Emerging markets are favourites for investment for many reasons and one of them is their growing middle classes. Brazil is perhaps the best example of this phenomenon – here, the middle class is one of the world’s fastest growing.

Since 2005, 91 million Brazilians have joined the middle class and 36.1 million more are expected to become part of it by 2014. In Brazil, the middle class is divided into two sub-classes – Class C with a monthly income between R$1,115 and R$4,807, and Class A/B with an income of over R$4,807. Experts believe that over the next 5 years, Class A/B will see the biggest growth.

This burgeoning middle class is the main driver behind consumer spending, expected to reach a record R$2.2 trillion this year. According to the Sao Paulo consumer federation, Fecomercio, Class A/B represented 56.2% of consumer spending (some R$1.1 trillion) in Brazil last year and Class C accounted for 19.1%. Unsurprisingly, the middle class and their consumer aspirations are a major focal point for foreign investment in Brazil.

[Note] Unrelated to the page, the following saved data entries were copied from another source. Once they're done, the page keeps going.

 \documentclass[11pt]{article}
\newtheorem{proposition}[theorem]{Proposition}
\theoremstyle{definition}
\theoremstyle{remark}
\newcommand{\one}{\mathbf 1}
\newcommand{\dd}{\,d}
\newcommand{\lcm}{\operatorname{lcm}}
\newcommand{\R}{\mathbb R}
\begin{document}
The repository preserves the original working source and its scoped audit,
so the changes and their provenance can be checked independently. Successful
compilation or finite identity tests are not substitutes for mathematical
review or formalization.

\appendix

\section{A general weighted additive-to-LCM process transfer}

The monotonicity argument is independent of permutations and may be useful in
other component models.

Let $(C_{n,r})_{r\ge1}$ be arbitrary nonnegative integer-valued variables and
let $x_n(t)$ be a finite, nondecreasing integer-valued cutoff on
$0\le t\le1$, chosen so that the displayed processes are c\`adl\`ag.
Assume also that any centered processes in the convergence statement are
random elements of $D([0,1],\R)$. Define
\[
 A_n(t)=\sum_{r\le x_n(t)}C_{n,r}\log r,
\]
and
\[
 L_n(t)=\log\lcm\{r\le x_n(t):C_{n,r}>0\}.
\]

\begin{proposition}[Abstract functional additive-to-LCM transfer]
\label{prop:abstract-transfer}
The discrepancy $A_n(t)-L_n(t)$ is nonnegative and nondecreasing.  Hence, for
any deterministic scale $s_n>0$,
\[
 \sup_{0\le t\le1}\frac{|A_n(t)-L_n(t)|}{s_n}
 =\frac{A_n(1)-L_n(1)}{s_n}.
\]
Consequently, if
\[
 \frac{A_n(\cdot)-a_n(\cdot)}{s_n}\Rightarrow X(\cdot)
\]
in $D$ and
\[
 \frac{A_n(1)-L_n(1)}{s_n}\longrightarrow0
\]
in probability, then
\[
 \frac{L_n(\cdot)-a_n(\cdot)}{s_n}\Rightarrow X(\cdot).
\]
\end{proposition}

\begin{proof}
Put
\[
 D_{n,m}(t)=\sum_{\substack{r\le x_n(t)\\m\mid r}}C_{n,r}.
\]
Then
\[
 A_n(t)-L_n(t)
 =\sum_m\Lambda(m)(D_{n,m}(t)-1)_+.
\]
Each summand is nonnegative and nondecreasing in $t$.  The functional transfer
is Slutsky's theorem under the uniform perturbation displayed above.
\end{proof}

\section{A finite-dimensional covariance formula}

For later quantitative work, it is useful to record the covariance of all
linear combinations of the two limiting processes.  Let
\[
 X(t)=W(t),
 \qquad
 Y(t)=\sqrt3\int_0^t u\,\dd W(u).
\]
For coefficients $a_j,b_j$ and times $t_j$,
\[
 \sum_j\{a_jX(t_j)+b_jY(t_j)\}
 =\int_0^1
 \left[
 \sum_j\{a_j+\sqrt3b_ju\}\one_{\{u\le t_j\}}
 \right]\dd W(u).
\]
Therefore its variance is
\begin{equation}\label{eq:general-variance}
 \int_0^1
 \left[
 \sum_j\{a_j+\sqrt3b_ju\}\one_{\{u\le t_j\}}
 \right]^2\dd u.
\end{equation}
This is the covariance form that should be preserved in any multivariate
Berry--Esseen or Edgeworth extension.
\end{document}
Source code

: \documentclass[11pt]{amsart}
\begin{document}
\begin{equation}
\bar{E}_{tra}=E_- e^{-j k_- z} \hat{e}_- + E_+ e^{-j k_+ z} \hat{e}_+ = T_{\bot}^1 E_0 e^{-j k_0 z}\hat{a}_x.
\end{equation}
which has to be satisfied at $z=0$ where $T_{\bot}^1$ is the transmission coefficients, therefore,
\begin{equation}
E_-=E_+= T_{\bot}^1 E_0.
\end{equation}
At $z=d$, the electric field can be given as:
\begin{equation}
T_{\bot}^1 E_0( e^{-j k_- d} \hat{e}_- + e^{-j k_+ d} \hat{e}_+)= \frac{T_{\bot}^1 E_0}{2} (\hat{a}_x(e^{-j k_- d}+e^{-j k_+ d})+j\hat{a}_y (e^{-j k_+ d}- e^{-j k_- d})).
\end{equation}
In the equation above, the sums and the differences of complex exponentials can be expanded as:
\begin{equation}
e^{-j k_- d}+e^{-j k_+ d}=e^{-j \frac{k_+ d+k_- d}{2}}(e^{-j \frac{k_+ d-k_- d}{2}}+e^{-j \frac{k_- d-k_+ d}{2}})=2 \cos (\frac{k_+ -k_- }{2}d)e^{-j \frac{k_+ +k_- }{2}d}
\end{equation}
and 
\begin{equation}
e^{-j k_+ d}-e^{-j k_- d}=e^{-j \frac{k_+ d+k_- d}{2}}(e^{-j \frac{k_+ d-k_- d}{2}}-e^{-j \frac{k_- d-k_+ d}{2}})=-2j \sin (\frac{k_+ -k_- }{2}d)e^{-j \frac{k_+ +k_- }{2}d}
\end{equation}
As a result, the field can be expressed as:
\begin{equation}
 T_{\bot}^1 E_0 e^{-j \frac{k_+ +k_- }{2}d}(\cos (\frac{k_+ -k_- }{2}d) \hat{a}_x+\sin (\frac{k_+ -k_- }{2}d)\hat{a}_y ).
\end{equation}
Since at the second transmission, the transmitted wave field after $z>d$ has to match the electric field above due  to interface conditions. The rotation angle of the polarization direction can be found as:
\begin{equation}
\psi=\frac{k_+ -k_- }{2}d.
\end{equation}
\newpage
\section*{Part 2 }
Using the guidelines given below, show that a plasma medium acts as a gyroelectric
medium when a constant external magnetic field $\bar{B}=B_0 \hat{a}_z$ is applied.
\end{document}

Research carried out by market analysts, Ibope Inteligência has found that owning a car and a house are the most visible signs of economic aspiration in the middle classes. Within Class A/B, 83% own their own home and 92% have a car. In Class C, these percentages drop to 79% for property ownership and to 55% when it comes to owning a car.

However, although a significant proportion already owns a car and a home, middle class aspirations do not stop there – most middle class Brazilians want a better model of car and a larger home. It therefore follows that two of the largest growth industries in Brazil are real estate and car manufacturing. In 2009, Brazil saw a huge increase in its car industry – both the numbers of cars made and sold were among the highest in the world. Sales of property in Brazil also rose spectacularly. And sales this year are expected to reach even higher proportions.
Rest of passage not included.